What is the proper way to make downstream Https requests inside of Uvicorn/FastAPI?
Asked Answered
A

1

5

I have an API endpoint (FastAPI / Uvicorn). Among other things, it makes a request to yet another API for information. When I load my API with multiple concurrent requests, I begin to receive the following error:

h11._util.LocalProtocolError: can't handle event type ConnectionClosed when role=SERVER and state=SEND_RESPONSE

In a normal environment, I would take advantage of request.session, but I understand it not to be fully thread safe.

Thus, what is the proper approach to using requests within a framework such as FastAPI, where multiple threads would be using the requests library at the same time?

Ahmednagar answered 14/9, 2022 at 18:39 Comment(0)
C
12

Instead of using requests, you could use httpx, which offers an async API as well (httpx is also suggested in FastAPI's documentation when performing async tests, as well as FastAPI/Starlette recently replaced the HTTP client on TestClient from requests to httpx).

The below example is based on the one given in httpx documentation, demonstrating how to use the library for making an asynchronous HTTP(s) request, and subsequently, streaming the response back to the client. The httpx.AsyncClient() is what you can use instead of requests.Session(), which is useful when several requests are being made to the same host, as the underlying TCP connection will be reused, instead of recreating one for every single request—hence, resulting in a significant performance improvement. Additionally, it allows you to reuse headers and other settings (such as proxies and timeout), as well as persist cookies, across requests. You spawn a Client and reuse it every time you need it. You can use await client.aclose() to explicitly close the client once you are done with it (you could do that inside a shutdown event handler). Examples and more details can also be found in this answer.

Example

from fastapi import FastAPI
from starlette.background import BackgroundTask
from fastapi.responses import StreamingResponse
import httpx


app = FastAPI()


@app.on_event("startup")
async def startup_event():
    app.state.client = httpx.AsyncClient()


@app.on_event('shutdown')
async def shutdown_event():
    await app.state.client.aclose()


@app.get('/')
async def home():
    client = app.state.client
    req = client.build_request('GET', 'https://www.example.com/')
    r = await client.send(req, stream=True)
    return StreamingResponse(r.aiter_raw(), background=BackgroundTask(r.aclose))

Example (Updated)

Since startup and shutdown have now been deprecated (and might be completely removed in the future), you could instead use a lifespan handler to initialise the httpx Client, as well as close the Client instance on shutdown, similar to what has been demonstrated in this answer. Starlette specifically provides an example using a lifespan handler and httpx Client in their documentation page.
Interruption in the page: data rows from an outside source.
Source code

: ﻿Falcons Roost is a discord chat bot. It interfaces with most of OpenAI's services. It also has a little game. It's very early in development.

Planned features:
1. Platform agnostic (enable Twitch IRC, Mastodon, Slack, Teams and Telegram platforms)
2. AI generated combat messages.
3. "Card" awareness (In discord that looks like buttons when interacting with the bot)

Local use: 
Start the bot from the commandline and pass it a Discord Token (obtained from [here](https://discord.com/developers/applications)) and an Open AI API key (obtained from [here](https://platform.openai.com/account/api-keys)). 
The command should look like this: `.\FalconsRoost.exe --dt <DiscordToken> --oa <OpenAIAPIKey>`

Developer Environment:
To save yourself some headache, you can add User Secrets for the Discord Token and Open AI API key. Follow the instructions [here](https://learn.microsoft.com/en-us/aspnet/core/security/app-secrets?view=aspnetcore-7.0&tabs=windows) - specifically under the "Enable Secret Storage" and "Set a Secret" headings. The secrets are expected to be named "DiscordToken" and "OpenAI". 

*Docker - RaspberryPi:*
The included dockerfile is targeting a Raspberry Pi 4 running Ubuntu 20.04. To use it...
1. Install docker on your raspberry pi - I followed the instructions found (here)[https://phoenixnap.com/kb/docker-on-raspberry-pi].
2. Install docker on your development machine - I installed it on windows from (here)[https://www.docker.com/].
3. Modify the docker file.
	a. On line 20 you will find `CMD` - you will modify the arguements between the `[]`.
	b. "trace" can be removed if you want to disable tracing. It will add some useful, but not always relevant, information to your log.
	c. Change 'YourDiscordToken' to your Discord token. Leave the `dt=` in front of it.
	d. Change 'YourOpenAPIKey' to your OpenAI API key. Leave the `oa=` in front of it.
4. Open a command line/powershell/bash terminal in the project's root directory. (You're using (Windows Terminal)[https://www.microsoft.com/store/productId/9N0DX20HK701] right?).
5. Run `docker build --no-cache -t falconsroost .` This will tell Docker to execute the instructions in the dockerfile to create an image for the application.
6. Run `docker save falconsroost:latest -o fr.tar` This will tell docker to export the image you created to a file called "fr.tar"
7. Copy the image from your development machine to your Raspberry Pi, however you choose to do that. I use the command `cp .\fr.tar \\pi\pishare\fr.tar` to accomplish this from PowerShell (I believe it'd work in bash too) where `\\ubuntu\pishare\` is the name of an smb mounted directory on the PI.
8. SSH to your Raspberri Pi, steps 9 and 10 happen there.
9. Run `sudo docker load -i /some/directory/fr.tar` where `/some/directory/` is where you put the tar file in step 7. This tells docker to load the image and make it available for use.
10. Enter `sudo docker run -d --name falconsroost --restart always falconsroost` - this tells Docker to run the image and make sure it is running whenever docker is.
As described in Starlette's documentation:

The lifespan has the concept of state, which is a dictionary that can be used to share the objects between the lifespan, and the requests.

The state received on the requests is a shallow copy of the state received on the lifespan handler.

Hence, objects added to the state in the lifespan handler can be accessed inside endpoints using request.state. The example below uses a streaming response to both communicate with the external server, as well as send the response back to the client. See here for more details on the async response streaming methods of httpx (i.e., aiter_bytes(), aiter_text(), aiter_lines(), etc.).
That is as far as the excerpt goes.